To swap between dynamic configurations we use the concept of designs. The state of the parent and it’s immediate children can be saved to a file and restored at a later date. These configurations are stored on a per Block basis in the config_dir specified in the top level YAML file.

If you look at the left hand sign of the screen you should see a “Modified” LED which should be lit. This is saying that there are unsaved changes since either startup or the last save. This is true, as we have deleted one of our parts. Let’s save our current design by expanding the “Save” section, filling in the design name, and hitting “SAVE”:

../_images/motion_4.png

When you press save, Malcolm will check if it writing to a temporary directory, and if so warn us what it has written with a message like:

malcolm.modules.builtin.controllers.managercontroller.ManagerController.MOTION: Saving to tmp directory /tmp/tmpHGUXzA/MOTION/only_y.json

If we take a look at /tmp/*/MOTION/only_y.json we can see what got saved:

{
  "attributes": {
    "layout": {
      "x": {
        "x": 0.0,
        "y": 0.0,
        "visible": false
      },
      "y": {
        "x": 0.0,
        "y": 58.30000305175781,
        "visible": true
      }
    },
    "exports": {}
  },
  "children": {
    "x": {
      "delta": 1.0
    },
    "y": {
      "delta": 1.0
    }
  }
}

We can see that x is marked as not visible, and for both x and y we have saved the “delta” value of the Blocks.

Note

The counter value didn’t get saved because we specified it in no_save. If we had left this out, then each time the motor moved the modified LED would light, and when we restored a design the ‘motor’ would move!

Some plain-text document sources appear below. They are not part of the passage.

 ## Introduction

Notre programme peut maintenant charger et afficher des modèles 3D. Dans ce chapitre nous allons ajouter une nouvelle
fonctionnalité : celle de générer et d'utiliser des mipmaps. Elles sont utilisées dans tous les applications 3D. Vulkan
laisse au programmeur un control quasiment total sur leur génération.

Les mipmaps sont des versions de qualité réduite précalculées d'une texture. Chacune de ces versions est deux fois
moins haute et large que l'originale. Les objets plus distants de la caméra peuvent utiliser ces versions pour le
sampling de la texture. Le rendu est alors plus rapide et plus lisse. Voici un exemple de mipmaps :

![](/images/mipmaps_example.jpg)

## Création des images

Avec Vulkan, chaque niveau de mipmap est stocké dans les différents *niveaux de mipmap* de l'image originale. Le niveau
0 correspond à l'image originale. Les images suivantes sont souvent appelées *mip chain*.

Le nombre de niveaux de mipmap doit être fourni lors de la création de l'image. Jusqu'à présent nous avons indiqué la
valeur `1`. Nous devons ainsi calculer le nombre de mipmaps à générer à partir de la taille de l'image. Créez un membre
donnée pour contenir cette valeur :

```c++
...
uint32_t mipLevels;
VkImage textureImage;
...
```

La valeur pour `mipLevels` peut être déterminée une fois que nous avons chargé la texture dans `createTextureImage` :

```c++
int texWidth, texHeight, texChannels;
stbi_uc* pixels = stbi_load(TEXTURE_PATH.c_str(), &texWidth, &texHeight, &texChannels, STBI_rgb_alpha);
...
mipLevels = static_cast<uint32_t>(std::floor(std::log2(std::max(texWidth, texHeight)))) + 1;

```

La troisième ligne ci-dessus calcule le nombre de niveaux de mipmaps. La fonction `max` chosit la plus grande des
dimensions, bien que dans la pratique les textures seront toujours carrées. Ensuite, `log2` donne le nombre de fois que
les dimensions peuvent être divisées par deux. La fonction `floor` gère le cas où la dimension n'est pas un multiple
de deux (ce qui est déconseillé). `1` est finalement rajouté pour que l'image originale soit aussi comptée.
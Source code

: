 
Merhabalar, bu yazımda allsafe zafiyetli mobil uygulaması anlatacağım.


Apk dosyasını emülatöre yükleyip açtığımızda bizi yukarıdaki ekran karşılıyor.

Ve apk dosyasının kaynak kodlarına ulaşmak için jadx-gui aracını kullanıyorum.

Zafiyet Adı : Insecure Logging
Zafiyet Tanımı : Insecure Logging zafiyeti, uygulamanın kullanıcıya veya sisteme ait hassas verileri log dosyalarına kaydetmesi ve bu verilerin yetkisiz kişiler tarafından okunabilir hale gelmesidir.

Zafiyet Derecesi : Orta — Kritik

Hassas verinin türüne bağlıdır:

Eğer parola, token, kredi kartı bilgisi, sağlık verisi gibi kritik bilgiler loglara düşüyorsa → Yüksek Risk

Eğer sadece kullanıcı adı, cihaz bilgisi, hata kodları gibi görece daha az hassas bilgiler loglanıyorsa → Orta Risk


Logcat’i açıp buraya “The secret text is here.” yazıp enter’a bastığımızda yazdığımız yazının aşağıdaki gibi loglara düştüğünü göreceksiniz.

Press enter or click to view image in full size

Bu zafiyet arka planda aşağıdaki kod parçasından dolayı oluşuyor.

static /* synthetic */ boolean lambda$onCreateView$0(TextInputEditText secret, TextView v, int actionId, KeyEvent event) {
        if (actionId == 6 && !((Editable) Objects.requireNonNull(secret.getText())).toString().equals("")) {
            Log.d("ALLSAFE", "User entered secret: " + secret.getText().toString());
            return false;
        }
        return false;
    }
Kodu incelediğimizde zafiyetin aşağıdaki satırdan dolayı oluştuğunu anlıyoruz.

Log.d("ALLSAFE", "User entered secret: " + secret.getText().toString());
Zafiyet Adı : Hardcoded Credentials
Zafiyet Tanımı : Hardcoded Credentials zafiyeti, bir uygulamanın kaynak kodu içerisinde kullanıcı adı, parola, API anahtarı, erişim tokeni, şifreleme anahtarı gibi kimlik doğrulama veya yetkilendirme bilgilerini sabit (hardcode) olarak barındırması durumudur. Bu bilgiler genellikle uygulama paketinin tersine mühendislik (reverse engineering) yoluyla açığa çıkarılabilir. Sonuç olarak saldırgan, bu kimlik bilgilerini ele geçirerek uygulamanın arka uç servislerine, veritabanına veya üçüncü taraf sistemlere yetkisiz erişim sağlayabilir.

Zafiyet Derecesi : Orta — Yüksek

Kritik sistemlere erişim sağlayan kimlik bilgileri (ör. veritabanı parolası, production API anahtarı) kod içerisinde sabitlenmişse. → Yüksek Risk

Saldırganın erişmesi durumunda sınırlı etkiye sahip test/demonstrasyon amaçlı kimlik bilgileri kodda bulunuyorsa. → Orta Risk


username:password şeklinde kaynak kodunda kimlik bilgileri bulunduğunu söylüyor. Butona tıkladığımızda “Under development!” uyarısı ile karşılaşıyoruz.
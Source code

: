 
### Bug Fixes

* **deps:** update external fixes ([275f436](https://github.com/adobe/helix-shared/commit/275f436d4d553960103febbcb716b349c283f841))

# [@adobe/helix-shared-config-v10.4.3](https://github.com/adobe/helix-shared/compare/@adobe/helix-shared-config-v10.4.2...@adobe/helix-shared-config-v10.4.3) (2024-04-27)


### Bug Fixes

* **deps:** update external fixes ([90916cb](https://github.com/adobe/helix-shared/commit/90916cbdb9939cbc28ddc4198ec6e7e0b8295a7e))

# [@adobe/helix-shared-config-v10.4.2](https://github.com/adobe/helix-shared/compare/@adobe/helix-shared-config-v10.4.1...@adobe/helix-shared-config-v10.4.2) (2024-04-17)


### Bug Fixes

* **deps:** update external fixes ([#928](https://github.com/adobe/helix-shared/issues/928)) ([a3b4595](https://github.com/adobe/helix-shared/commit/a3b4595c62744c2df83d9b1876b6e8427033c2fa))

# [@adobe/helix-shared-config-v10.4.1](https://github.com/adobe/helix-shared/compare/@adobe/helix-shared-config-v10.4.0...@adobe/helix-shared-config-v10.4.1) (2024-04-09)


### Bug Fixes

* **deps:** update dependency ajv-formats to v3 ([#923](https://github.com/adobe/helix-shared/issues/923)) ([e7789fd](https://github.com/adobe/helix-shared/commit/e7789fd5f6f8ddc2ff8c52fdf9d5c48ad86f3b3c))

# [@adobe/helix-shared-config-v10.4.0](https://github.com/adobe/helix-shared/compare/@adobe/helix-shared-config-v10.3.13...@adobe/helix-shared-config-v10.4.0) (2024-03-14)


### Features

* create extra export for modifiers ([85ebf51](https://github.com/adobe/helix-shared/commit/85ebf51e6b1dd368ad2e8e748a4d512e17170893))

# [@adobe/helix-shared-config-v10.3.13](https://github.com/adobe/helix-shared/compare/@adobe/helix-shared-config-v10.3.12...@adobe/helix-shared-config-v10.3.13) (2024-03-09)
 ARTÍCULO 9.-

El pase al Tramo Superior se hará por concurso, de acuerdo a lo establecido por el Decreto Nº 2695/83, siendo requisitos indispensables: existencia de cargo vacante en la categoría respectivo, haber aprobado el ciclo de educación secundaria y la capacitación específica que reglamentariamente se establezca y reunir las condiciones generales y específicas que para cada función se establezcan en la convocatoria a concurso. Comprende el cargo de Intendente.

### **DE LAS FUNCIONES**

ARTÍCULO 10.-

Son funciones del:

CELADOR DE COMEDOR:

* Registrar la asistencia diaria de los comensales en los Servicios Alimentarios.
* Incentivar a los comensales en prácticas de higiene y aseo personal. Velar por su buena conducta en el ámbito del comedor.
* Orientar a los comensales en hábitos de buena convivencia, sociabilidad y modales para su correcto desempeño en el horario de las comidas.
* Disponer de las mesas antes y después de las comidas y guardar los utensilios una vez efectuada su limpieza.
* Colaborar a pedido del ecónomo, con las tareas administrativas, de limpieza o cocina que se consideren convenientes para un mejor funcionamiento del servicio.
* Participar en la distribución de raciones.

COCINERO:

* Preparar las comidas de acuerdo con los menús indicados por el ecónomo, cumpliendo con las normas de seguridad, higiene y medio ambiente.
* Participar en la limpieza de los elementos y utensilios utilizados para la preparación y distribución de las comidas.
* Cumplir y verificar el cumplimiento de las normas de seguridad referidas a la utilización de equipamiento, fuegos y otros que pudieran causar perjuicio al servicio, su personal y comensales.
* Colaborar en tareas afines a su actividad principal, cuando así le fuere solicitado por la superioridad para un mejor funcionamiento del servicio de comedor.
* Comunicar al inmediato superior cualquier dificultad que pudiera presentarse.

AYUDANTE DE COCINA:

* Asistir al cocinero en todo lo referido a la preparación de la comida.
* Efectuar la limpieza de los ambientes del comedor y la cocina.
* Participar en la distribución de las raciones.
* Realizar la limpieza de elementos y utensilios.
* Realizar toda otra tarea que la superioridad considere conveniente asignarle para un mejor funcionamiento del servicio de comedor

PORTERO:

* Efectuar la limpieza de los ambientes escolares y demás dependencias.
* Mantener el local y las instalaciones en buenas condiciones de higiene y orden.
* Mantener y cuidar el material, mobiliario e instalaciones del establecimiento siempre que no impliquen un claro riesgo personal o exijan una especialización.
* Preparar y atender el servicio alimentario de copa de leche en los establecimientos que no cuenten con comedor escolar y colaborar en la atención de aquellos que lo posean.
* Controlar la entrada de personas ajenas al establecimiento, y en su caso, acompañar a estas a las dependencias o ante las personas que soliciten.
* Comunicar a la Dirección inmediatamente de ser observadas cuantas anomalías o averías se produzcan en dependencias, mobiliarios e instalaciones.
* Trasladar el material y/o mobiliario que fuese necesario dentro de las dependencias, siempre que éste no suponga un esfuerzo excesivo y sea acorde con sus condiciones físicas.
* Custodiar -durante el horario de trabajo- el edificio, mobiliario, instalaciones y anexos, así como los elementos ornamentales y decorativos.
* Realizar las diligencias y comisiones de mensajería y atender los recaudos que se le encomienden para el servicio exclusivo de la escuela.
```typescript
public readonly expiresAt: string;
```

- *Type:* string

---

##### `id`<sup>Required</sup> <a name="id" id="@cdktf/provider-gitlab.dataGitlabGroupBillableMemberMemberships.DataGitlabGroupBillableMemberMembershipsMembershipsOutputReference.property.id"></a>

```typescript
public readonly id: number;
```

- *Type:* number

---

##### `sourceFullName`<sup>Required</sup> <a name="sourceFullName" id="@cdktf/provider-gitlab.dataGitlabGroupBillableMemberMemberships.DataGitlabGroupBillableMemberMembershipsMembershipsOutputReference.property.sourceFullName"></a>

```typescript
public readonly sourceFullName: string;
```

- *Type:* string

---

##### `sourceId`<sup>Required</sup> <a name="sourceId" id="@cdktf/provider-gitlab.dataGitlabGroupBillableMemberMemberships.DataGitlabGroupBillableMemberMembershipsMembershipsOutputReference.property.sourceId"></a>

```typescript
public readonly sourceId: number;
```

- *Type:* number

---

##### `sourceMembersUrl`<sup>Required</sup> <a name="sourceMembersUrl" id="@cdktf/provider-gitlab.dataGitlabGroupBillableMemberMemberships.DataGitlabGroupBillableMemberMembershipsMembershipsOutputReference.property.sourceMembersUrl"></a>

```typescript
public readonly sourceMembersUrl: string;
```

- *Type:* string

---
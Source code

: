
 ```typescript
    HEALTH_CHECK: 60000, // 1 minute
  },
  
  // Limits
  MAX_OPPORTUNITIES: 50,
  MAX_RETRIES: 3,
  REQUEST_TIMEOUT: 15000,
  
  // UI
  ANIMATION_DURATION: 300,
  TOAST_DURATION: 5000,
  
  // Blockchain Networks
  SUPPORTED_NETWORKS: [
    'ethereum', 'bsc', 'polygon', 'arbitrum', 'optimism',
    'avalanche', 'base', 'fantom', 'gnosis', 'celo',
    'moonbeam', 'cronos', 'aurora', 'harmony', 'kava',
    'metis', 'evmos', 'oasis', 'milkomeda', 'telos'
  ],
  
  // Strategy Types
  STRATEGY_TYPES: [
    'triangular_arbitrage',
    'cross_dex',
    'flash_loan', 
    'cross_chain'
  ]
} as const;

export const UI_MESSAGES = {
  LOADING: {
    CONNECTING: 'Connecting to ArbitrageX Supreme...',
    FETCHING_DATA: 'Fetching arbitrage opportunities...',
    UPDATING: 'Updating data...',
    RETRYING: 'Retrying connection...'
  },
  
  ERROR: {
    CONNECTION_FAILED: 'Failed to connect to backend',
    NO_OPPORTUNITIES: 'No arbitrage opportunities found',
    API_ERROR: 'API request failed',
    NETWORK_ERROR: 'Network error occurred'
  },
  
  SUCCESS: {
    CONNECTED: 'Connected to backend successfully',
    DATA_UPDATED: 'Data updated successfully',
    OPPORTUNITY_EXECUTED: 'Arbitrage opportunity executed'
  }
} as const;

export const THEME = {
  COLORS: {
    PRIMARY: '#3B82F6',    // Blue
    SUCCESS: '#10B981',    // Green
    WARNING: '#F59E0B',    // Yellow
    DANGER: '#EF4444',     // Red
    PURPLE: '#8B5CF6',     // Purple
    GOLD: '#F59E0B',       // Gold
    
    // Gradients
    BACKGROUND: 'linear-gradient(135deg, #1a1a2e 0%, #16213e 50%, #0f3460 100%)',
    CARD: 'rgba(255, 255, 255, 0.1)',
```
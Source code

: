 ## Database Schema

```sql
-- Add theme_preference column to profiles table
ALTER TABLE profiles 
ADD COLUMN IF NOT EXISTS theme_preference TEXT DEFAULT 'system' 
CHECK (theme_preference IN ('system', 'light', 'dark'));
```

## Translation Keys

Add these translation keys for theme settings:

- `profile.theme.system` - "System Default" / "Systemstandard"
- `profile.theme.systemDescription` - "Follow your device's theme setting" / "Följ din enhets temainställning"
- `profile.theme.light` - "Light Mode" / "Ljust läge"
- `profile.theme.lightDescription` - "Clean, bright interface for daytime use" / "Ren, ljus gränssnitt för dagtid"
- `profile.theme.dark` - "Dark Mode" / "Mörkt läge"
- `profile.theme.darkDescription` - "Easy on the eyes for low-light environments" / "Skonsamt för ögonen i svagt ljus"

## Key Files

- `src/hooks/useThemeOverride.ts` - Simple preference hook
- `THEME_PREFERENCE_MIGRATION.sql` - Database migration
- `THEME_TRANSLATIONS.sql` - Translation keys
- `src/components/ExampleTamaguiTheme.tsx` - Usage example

Let’s try making some changes. Click on the Palette and drag “x” back onto the screen. Click on “y” and change delta, then we will see this:

../_images/motion_5.png

Notice that “X Move” has reappeared, and tooltip for the Modified LED gives a message about y.delta.value changing as well as the layout change. If we re-select the Design to be “only_y” you should see the Modified LED clear, the X Block vanish, and the “X Move” Method disappear too.

Conclusion

This tutorial has given us an understanding of how ManagerControllers can be used to create Device Blocks that control child Hardware Blocks, how ChildParts can be turned on and off at runtime, and settings loaded and saved to make designs. In the next tutorial we will see another more complicated Device Block that implements a configure/run type interface.